Ok, ok- I know this whole “Exercise will make you happier!” thing has been beaten to death. We all know that exercise stimulates endorphin production and puts you in a good mood. But let’s go a little bit deeper: How does exercise stack up against treatments used in the mental health profession, such as therapy and prescription medications?
Physical activity does wonders for the Average Joe, but what about Anxious Joe, Clinically Depressed Joe, ADHD Joe, and all the other Joes out there?
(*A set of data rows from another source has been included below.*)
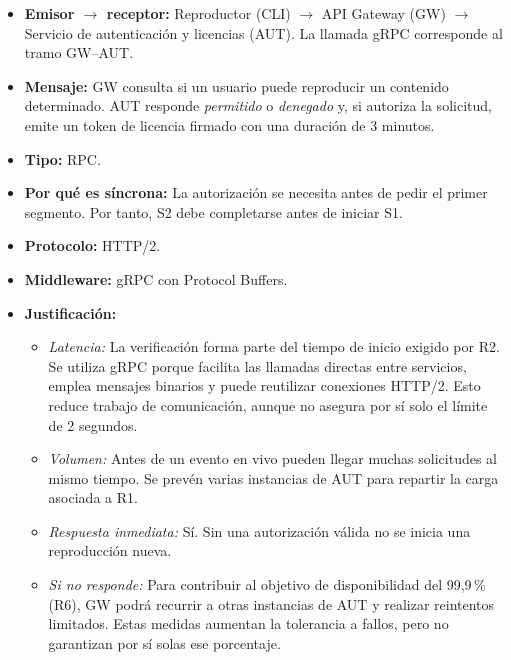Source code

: \begin{itemize}
    \item \textbf{Emisor $\rightarrow$ receptor:}
    Reproductor (CLI) $\rightarrow$ API Gateway (GW) $\rightarrow$ Servicio de autenticación y licencias (AUT). La llamada gRPC corresponde al tramo GW--AUT.

    \item \textbf{Mensaje:}
    GW consulta si un usuario puede reproducir un contenido determinado. AUT responde \emph{permitido} o \emph{denegado} y, si autoriza la solicitud, emite un token de licencia firmado con una duración de 3 minutos.

    \item \textbf{Tipo:} RPC.

    \item \textbf{Por qué es síncrona:}
    La autorización se necesita antes de pedir el primer segmento. Por tanto, S2 debe completarse antes de iniciar S1.

    \item \textbf{Protocolo:} HTTP/2.

    \item \textbf{Middleware:} gRPC con Protocol Buffers.

    \item \textbf{Justificación:}
    \begin{itemize}
        \item \textit{Latencia:}
        La verificación forma parte del tiempo de inicio exigido por R2. Se utiliza gRPC porque facilita las llamadas directas entre servicios, emplea mensajes binarios y puede reutilizar conexiones HTTP/2. Esto reduce trabajo de comunicación, aunque no asegura por sí solo el límite de 2 segundos.

        \item \textit{Volumen:}
        Antes de un evento en vivo pueden llegar muchas solicitudes al mismo tiempo. Se prevén varias instancias de AUT para repartir la carga asociada a R1.

        \item \textit{Respuesta inmediata:}
        Sí. Sin una autorización válida no se inicia una reproducción nueva.

        \item \textit{Si no responde:}
        Para contribuir al objetivo de disponibilidad del 99,9\,\% (R6), GW podrá recurrir a otras instancias de AUT y realizar reintentos limitados. Estas medidas aumentan la tolerancia a fallos, pero no garantizan por sí solas ese porcentaje.


\end{itemize}
\end{itemize}
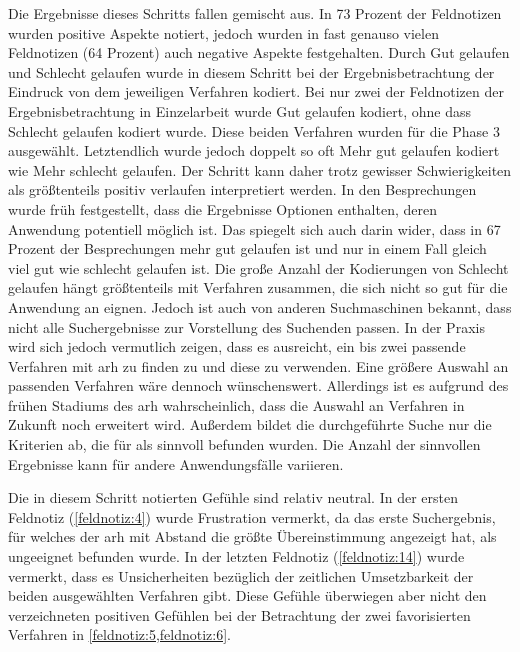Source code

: Die Ergebnisse dieses Schritts fallen gemischt aus.
In 73 Prozent der Feldnotizen wurden positive Aspekte notiert, jedoch wurden in fast genauso vielen Feldnotizen (64 Prozent) auch negative Aspekte festgehalten.
Durch \glqq Gut gelaufen\grqq{} und \glqq Schlecht gelaufen\grqq{} wurde in diesem Schritt bei der Ergebnisbetrachtung der Eindruck von dem jeweiligen Verfahren kodiert. 
Bei nur zwei der Feldnotizen der Ergebnisbetrachtung in Einzelarbeit wurde \glqq Gut gelaufen\grqq{} kodiert, ohne dass \glqq Schlecht gelaufen\grqq{} kodiert wurde.
Diese beiden Verfahren wurden für die Phase 3 ausgewählt.
Letztendlich wurde jedoch doppelt so oft \glqq Mehr gut gelaufen\grqq{} kodiert wie \glqq Mehr schlecht gelaufen\grqq{}.
Der Schritt kann daher trotz gewisser Schwierigkeiten als größtenteils positiv verlaufen interpretiert werden.
In den Besprechungen wurde früh festgestellt, dass die Ergebnisse Optionen enthalten, deren Anwendung potentiell möglich ist.
Das spiegelt sich auch darin wider, dass in 67 Prozent der Besprechungen mehr gut gelaufen ist und nur in einem Fall gleich viel gut wie schlecht gelaufen ist.
Die große Anzahl der Kodierungen von \glqq Schlecht gelaufen\grqq{} hängt größtenteils mit Verfahren zusammen, die sich nicht so gut für die Anwendung an \jf eignen.
Jedoch ist auch von anderen Suchmaschinen bekannt, dass nicht alle Suchergebnisse zur Vorstellung des Suchenden passen.
In der Praxis wird sich jedoch vermutlich zeigen, dass es ausreicht, ein bis zwei passende Verfahren mit \gls{arh} zu finden zu und diese zu verwenden.
Eine größere Auswahl an passenden Verfahren wäre dennoch wünschenswert.
Allerdings ist es aufgrund des frühen Stadiums des \gls{arh} wahrscheinlich, dass die Auswahl an Verfahren in Zukunft noch erweitert wird.
Außerdem bildet die durchgeführte Suche nur die Kriterien ab, die für \jf als sinnvoll befunden wurden.
Die Anzahl der sinnvollen Ergebnisse kann für andere Anwendungsfälle variieren.

Die in diesem Schritt notierten Gefühle sind relativ neutral.
In der ersten Feldnotiz (\cref{feldnotiz:4}) wurde Frustration vermerkt, da das erste Suchergebnis, für welches der \gls{arh} mit Abstand die größte Übereinstimmung angezeigt hat, als ungeeignet befunden wurde.
In der letzten Feldnotiz (\cref{feldnotiz:14}) wurde vermerkt, dass es Unsicherheiten bezüglich der zeitlichen Umsetzbarkeit der beiden ausgewählten Verfahren gibt.
Diese Gefühle überwiegen aber nicht den verzeichneten positiven Gefühlen bei der Betrachtung der zwei favorisierten Verfahren in \cref{feldnotiz:5,feldnotiz:6}.

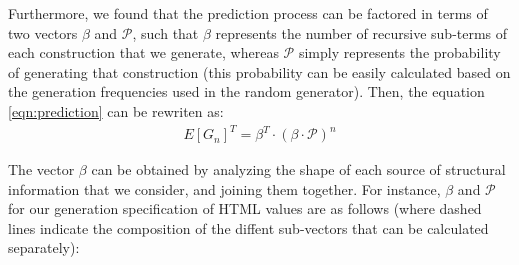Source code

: Furthermore, we found that the prediction process can be factored in terms of
two vectors $\beta$ and $\mathcal{P}$, such that $\beta$ represents the number
of recursive sub-terms of each construction that we generate, whereas
$\mathcal{P}$ simply represents the probability of generating that construction
(this probability can be easily calculated based on the generation frequencies
used in the random generator).
%
Then, the equation \ref{eqn:prediction} can be rewriten as:
%
\begin{align*}
  E[G_n]^T = \beta^T \cdot (\beta \cdot \mathcal{P})^{n}
\end{align*}

The vector $\beta$ can be obtained by analyzing the shape of each source of
structural information that we consider, and joining them together.
%
For instance, $\beta$ and $\mathcal{P}$ for our generation specification of HTML
values are as follows (where dashed lines indicate the composition of the
diffent sub-vectors that can be calculated separately):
The Positive Effects of Exercise on Adults with Depression:
In 1999, Dr. James A. Blumenthal and his colleagues demonstrated in a ground-breaking study that regular exercise (30 minutes, three times a week) is equally effective as antidepressant medications for patients with major depression. The study used 156 adults split up into three groups: Those treated by Zoloft only, those treated by exercise only, and those treated by a combination of Zoloft and exercise. The results? “A modest exercise program is an effective, robust treatment for patients with major depression who are positively inclined to participate in it.” Surprised?
Furthermore, in the six months following the original study, Blumenthal & team continued to monitor their subjects’ behaviors, and published a follow-up study in 2000. This follow-up study found an even more stunning correlation between exercise, mental health, and antidepressants: The group of patients who had been treated with only exercise had the lowest rates of depresssion and relapse, compared to the other cohorts who had been treated with only Zoloft, or even a combination of Zoloft and exercise (Source).
In a nutshell: Exercise > Antidepressants.
The Positive Effects of Exercise on Children with ADHD:
While education is important, the effects of increasingly demanding academic standards on young children is a little frightening, and makes my inner-child weep. Since the late 1980s, up to 40% of U.S. school districts have reduced or eliminated recess in order to free up more time for core academics, and one in four elementary schools no longer provides recess to all grades (State of Play).
WHAT?! NO PLAY-TIME? No time for little kids to run, jump, swing, roughhouse, or exercise? Oh dear. If there’s anything worse than full-grown adults not exercising, it has got to be children not exercising.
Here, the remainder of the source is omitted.